Most interesting when viewed from the 2011 mindset, more than 60 years later, is the statement from Martinez's thesis (available at the exhibition to take home and read completely) on how Picasso may have felt about this rebuilding: “The predominant view of America as an imperial country implanted a very real fear about cultural contamination and Americanization amongst the French people. Intellectuals condemned this [American politics], believing that the growing American power would lead to the destruction of French culture.”
Seen from the present European and global economic realities facing numerous countries, especially in Europe and the United States, and the resounding claims that native cultures may be lost to Westernization, the exhibition describes a disconcerting hindsight into the devastation of war and the economic/political aftermath. What can then be said of Vietnam, Iraq and perhaps even Libya?
Wisconsin also presents a modern microcosm to the political overtones expressed subliminally through art when a painting by the Shorewood artist David Lenz was recently removed from the Governor's mansion and replaced by an eagle. Another bird Picasso unfavorably tied to the owl and represented in the artist's imagery that Martinez discusses in her thesis. Whether Martinez proves her thesis statement that the owl symbolizes anti-American sentiments or not, the exhibition certainly poses that art indeed reflects its culture, and politics remains an integral element of any culture. Which an artist then applies to a blank canvas, especially Picasso when his personal statements Martinez illuminates in her thesis are viewed more concretely.
Picasso considered himself a pacifist, and never enlisted in World War II, while several other artists during that era did enlist. He joined the French Communist Party in 1944. Martinez quotes Picasso when he says, “I don't say everything, I paint everything.” Perhaps this also collaborates with another quote from the artist in 1946 that Martinez concluded her thesis with: “It is not necessary to paint a man with a gun. An apple can be just as revolutionary.”

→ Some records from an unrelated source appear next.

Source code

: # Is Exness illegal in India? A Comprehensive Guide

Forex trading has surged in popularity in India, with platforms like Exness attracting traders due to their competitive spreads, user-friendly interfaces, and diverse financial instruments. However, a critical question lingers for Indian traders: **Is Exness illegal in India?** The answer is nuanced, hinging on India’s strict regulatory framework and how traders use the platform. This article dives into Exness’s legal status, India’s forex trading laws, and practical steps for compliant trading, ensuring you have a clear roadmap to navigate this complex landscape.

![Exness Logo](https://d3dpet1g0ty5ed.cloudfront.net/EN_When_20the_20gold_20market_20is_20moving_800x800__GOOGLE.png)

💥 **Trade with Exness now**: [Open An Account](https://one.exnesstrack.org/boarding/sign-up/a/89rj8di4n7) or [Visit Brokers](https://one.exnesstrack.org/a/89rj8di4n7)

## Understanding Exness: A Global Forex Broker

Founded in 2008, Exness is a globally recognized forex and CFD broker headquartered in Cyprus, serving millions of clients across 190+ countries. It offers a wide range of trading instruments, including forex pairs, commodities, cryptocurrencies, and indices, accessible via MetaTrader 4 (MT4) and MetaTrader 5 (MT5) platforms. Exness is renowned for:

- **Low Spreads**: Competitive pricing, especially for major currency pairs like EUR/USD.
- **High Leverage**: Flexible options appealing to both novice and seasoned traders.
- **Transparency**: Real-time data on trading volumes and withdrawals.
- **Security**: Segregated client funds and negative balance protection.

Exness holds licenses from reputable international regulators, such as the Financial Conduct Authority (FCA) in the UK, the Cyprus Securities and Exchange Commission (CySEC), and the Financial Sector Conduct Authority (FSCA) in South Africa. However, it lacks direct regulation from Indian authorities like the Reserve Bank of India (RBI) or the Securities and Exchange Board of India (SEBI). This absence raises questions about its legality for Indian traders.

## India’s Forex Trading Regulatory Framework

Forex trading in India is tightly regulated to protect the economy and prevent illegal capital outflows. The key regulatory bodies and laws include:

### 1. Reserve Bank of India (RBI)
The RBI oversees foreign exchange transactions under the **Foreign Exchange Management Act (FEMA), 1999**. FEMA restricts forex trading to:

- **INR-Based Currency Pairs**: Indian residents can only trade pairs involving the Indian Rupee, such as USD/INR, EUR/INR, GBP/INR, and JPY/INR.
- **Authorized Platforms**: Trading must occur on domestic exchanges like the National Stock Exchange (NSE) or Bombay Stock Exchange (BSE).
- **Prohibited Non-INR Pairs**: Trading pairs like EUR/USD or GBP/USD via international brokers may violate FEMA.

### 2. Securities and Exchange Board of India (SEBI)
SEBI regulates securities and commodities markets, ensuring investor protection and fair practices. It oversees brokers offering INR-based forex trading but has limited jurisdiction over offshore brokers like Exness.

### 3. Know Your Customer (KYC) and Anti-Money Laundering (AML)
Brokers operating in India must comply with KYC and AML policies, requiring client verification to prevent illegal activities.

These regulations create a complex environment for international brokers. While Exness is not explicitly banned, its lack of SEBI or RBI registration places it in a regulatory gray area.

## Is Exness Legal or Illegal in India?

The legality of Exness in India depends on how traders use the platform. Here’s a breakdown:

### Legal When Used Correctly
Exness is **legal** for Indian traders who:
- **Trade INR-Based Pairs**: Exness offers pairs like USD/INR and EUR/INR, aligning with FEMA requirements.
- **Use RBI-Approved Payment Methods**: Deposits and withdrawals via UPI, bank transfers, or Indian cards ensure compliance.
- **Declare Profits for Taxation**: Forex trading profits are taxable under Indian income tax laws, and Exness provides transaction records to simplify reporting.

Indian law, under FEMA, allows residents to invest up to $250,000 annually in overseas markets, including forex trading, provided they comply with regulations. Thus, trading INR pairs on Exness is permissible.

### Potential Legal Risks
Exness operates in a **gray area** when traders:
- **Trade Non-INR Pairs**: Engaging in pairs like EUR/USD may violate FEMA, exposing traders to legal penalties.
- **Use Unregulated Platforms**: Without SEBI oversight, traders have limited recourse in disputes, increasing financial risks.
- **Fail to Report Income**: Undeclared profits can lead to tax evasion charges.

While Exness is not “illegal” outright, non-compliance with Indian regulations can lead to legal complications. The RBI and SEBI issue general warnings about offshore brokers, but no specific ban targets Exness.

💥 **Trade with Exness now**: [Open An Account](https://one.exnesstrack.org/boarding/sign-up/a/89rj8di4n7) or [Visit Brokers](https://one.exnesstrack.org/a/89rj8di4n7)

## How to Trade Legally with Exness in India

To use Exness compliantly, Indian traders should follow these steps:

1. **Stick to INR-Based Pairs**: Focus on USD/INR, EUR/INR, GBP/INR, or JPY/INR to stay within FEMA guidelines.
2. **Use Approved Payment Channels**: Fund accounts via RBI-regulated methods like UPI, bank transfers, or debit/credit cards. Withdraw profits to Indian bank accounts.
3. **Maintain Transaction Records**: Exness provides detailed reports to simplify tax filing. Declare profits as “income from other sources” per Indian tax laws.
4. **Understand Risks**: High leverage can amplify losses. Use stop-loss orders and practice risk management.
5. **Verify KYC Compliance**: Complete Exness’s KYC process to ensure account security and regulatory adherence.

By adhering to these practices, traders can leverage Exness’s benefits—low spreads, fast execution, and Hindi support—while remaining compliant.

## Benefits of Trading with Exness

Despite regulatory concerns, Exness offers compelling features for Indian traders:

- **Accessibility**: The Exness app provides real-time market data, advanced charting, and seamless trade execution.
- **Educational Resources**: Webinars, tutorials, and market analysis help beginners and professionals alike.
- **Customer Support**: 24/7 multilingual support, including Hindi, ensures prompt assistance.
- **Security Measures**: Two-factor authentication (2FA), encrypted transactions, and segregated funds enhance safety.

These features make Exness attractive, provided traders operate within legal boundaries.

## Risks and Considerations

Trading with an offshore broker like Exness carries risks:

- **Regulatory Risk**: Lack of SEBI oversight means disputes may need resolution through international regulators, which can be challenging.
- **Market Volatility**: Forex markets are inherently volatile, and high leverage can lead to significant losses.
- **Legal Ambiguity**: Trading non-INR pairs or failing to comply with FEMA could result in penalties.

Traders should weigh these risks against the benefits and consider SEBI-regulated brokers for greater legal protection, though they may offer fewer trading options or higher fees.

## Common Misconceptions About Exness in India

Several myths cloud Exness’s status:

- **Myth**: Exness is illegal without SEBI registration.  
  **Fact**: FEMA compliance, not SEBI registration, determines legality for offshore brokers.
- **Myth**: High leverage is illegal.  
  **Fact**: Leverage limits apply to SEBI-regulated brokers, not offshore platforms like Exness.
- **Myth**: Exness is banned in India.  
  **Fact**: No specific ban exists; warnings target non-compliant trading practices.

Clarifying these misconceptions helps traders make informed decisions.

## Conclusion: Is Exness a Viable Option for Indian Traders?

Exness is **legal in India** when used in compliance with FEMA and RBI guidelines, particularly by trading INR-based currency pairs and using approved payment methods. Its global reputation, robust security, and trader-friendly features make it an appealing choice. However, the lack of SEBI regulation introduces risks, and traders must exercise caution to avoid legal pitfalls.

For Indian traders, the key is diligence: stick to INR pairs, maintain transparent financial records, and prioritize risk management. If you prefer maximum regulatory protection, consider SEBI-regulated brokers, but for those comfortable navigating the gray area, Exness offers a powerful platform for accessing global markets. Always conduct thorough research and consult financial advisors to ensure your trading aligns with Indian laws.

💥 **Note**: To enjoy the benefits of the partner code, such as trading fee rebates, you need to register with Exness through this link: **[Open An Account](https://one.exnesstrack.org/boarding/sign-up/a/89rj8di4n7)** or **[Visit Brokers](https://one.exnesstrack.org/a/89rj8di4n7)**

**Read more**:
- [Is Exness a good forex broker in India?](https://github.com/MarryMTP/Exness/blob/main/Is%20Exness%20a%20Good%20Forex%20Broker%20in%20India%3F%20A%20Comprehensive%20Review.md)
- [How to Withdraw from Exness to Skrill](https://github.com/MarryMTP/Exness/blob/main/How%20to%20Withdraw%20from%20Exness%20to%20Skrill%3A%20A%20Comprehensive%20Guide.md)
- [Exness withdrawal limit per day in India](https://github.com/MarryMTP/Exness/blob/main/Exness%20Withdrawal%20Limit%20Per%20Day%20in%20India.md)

If one looks at the beginning of proverbial time, from that perfect harmony between God, man, woman, animal and environment created in the Garden of Eden, how true the pacifist Picasso's short statement can be intellectualized. Biting the first apple severed harmony throughout the universe. A fruit revered in paintings for its symbolism ever since the Hebrew Scriptures were written, apples were indeed just as revolutionary.